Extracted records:

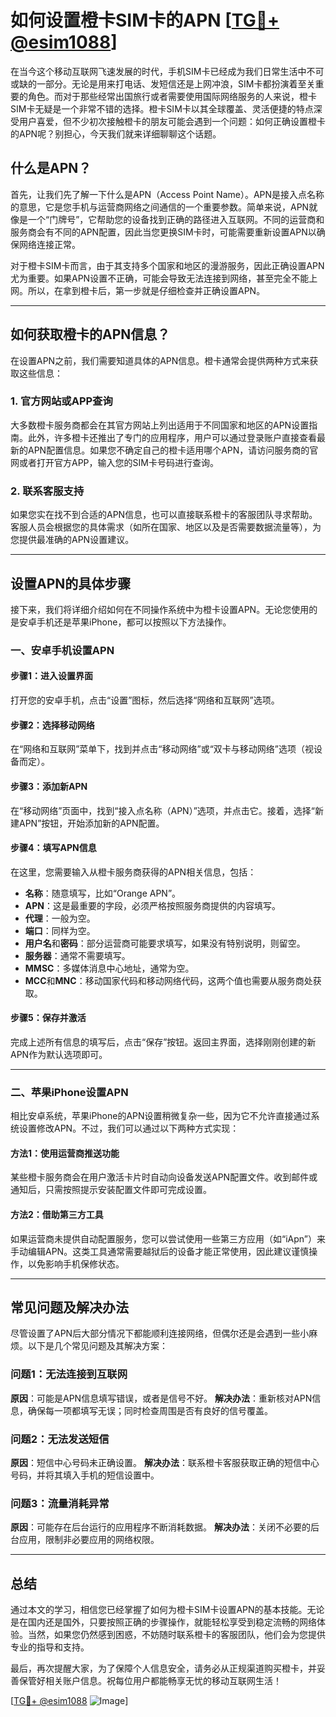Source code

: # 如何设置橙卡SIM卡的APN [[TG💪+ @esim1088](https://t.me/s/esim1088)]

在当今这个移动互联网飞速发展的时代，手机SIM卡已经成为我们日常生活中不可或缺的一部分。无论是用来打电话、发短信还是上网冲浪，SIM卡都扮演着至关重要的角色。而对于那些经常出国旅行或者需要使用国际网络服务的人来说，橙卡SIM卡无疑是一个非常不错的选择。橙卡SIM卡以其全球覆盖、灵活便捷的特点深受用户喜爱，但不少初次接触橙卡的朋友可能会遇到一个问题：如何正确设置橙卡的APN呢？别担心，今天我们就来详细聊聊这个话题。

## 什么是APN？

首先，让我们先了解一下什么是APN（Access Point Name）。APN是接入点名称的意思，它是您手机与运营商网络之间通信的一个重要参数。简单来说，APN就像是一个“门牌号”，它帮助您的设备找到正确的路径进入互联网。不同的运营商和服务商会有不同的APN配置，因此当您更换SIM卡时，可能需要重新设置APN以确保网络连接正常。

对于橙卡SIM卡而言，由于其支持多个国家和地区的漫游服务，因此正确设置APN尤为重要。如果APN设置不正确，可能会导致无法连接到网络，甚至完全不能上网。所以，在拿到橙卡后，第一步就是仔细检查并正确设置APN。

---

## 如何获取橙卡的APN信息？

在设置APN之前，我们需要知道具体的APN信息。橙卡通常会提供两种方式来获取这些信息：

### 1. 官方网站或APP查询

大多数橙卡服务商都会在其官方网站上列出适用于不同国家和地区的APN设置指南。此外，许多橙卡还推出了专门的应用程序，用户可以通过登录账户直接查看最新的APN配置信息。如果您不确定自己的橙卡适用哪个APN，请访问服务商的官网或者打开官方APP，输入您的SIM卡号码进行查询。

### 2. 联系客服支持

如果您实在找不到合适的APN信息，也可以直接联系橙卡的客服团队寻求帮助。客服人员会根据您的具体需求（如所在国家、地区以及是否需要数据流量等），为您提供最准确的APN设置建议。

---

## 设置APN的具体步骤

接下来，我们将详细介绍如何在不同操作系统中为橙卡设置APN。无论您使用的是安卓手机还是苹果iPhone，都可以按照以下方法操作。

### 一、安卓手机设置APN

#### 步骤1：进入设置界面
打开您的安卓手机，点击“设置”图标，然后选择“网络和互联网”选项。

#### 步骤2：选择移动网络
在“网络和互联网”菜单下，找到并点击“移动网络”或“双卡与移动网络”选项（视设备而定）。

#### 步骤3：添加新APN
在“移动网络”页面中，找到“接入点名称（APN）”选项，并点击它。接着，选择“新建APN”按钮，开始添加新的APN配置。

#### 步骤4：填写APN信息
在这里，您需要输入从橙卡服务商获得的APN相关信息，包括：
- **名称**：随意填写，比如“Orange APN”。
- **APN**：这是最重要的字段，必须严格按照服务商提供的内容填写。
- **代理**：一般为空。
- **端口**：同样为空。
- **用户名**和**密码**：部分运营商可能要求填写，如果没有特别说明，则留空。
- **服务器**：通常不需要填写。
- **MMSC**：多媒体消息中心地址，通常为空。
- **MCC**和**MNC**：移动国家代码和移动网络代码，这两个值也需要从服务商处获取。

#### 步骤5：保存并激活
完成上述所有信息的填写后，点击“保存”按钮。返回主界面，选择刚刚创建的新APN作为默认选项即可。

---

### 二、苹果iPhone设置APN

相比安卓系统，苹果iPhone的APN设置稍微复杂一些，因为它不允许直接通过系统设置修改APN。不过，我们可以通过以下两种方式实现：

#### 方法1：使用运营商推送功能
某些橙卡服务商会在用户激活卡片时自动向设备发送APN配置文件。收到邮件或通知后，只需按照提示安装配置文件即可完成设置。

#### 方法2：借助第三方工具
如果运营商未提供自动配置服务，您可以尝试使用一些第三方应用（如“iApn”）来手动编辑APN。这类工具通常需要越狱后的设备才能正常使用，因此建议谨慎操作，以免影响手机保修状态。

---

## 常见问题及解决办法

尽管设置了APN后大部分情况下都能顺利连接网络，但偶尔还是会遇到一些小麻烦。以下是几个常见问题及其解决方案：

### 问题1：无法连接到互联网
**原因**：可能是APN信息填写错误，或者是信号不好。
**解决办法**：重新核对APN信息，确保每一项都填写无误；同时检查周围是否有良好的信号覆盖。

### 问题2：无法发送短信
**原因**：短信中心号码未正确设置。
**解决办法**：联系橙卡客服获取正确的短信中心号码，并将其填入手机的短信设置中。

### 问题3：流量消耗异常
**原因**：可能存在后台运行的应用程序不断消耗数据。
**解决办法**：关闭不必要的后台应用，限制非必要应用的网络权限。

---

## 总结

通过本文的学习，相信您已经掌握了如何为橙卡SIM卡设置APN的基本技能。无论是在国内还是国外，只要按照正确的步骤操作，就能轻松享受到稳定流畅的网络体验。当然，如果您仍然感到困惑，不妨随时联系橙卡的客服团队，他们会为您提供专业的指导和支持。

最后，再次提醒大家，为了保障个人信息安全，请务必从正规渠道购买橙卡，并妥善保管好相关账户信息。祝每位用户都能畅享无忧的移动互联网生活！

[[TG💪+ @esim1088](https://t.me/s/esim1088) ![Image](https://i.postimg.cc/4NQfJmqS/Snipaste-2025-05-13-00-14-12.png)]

...

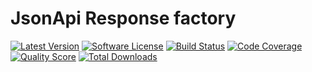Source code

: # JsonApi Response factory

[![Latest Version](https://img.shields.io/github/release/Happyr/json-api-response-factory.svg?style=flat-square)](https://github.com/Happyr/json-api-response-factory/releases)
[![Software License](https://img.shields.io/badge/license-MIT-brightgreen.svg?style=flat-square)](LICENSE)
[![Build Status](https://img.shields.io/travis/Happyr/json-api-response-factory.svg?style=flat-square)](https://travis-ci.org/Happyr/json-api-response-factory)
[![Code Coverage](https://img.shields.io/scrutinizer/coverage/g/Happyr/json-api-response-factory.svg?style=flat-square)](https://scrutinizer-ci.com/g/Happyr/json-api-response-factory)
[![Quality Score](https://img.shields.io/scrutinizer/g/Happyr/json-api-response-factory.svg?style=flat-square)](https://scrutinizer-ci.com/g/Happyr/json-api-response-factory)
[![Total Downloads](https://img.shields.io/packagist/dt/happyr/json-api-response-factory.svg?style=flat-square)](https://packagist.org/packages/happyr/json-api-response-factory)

...

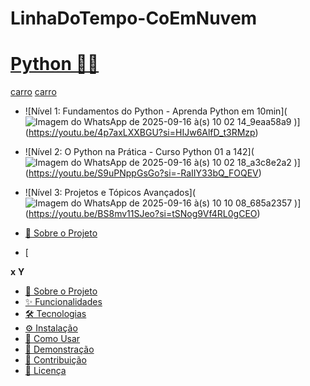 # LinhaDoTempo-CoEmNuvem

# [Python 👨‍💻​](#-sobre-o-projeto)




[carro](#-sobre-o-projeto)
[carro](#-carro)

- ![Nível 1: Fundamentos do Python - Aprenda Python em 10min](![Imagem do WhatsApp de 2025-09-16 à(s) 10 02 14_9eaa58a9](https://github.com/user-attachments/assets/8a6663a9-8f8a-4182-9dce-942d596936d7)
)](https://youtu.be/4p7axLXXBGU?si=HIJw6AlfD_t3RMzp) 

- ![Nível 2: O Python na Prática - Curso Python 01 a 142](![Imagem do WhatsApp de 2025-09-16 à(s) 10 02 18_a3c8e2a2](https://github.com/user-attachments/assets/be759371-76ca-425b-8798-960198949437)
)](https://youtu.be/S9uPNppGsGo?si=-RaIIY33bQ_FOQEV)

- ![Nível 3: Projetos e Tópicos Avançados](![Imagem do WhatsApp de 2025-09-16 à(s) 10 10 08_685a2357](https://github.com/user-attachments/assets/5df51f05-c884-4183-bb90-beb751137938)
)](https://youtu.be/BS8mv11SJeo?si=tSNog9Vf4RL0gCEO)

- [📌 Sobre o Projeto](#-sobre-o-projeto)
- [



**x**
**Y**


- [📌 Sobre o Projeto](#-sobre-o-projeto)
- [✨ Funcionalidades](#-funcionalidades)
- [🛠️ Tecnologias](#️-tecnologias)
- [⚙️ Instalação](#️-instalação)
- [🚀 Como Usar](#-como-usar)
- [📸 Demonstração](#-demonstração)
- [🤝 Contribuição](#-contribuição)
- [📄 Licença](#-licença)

What this task involves:
Using the data above, show each line where "Nível" occurs.

Expected output:
- ![Nível 1: Fundamentos do Python - Aprenda Python em 10min](![Imagem do WhatsApp de 2025-09-16 à(s) 10 02 14_9eaa58a9](https://github.com/user-attachments/assets/8a6663a9-8f8a-4182-9dce-942d596936d7)
- ![Nível 2: O Python na Prática - Curso Python 01 a 142](![Imagem do WhatsApp de 2025-09-16 à(s) 10 02 18_a3c8e2a2](https://github.com/user-attachments/assets/be759371-76ca-425b-8798-960198949437)
- ![Nível 3: Projetos e Tópicos Avançados](![Imagem do WhatsApp de 2025-09-16 à(s) 10 10 08_685a2357](https://github.com/user-attachments/assets/5df51f05-c884-4183-bb90-beb751137938)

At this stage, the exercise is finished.